== Directions for this task ==
For the records below, say how many lines contain the string "Configure". Give the number only.

━━ Study material

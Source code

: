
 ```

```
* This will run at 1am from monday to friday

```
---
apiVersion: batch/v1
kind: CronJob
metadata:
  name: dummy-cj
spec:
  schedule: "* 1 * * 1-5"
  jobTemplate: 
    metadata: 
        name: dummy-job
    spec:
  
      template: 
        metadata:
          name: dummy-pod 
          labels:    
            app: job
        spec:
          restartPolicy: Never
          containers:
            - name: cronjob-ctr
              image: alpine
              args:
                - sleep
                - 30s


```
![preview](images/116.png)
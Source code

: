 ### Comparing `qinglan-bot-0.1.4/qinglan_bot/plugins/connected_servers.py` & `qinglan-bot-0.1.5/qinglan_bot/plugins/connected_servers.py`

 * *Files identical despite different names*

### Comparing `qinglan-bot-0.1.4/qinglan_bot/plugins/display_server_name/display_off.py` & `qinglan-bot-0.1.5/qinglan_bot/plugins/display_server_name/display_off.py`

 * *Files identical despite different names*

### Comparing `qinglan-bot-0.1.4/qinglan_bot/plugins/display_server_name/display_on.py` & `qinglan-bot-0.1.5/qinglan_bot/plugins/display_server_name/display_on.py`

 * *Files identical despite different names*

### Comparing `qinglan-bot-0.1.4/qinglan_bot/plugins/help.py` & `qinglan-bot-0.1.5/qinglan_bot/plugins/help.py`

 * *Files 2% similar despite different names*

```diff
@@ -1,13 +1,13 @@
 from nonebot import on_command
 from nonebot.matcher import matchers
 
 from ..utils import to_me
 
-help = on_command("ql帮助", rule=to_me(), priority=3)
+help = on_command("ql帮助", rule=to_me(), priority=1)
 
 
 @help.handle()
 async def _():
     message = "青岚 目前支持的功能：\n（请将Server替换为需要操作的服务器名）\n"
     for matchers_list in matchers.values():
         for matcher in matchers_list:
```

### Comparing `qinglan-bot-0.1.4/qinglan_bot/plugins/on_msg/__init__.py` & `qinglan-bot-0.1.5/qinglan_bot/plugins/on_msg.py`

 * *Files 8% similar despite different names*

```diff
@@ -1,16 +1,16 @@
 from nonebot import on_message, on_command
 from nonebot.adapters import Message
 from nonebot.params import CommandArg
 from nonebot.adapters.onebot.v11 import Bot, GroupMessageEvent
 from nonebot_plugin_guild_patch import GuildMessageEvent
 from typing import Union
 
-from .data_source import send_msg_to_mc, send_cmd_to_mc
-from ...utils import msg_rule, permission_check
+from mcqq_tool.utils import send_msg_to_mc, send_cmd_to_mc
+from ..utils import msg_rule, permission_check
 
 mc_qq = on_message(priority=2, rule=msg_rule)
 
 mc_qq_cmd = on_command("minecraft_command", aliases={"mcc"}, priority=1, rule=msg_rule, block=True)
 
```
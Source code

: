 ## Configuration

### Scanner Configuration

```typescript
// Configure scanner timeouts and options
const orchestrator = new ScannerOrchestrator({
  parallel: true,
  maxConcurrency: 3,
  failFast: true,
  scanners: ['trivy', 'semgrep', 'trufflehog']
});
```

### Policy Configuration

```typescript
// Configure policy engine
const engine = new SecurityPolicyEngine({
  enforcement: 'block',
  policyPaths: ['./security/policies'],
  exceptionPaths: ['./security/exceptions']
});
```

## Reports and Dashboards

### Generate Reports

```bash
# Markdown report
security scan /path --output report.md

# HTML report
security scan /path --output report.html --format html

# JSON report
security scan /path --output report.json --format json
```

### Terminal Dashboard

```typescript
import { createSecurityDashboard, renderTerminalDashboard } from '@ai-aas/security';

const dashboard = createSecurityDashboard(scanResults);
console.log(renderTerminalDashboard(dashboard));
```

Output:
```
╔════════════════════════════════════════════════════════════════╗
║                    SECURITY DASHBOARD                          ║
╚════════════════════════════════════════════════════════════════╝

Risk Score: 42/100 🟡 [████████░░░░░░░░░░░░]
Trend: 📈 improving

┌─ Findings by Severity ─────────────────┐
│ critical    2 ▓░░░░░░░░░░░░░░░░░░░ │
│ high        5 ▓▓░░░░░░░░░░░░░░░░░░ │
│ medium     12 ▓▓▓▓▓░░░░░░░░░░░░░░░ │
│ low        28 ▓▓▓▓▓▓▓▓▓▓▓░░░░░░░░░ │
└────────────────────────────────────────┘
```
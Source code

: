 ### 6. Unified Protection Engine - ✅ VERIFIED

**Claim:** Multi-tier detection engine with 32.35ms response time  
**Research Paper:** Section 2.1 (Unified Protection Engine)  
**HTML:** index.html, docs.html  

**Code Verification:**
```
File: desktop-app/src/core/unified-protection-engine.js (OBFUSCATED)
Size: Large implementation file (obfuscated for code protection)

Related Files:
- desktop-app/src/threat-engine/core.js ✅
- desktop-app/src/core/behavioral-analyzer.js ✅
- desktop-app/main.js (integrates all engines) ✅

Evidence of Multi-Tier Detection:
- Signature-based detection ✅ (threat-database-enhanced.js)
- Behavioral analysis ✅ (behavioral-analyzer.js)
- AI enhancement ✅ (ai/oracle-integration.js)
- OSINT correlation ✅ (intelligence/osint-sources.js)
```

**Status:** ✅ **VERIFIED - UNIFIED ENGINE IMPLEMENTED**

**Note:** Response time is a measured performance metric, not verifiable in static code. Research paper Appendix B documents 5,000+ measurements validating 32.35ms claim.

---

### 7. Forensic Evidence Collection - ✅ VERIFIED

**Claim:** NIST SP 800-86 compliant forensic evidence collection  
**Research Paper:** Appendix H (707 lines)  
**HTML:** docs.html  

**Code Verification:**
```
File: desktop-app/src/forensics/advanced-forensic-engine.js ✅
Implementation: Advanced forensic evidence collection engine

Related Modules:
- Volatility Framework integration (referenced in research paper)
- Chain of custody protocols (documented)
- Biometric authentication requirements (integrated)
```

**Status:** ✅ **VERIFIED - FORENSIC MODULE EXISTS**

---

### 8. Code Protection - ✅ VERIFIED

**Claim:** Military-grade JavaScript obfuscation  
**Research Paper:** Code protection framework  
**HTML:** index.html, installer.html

━━━━

== Answer for the task ==
2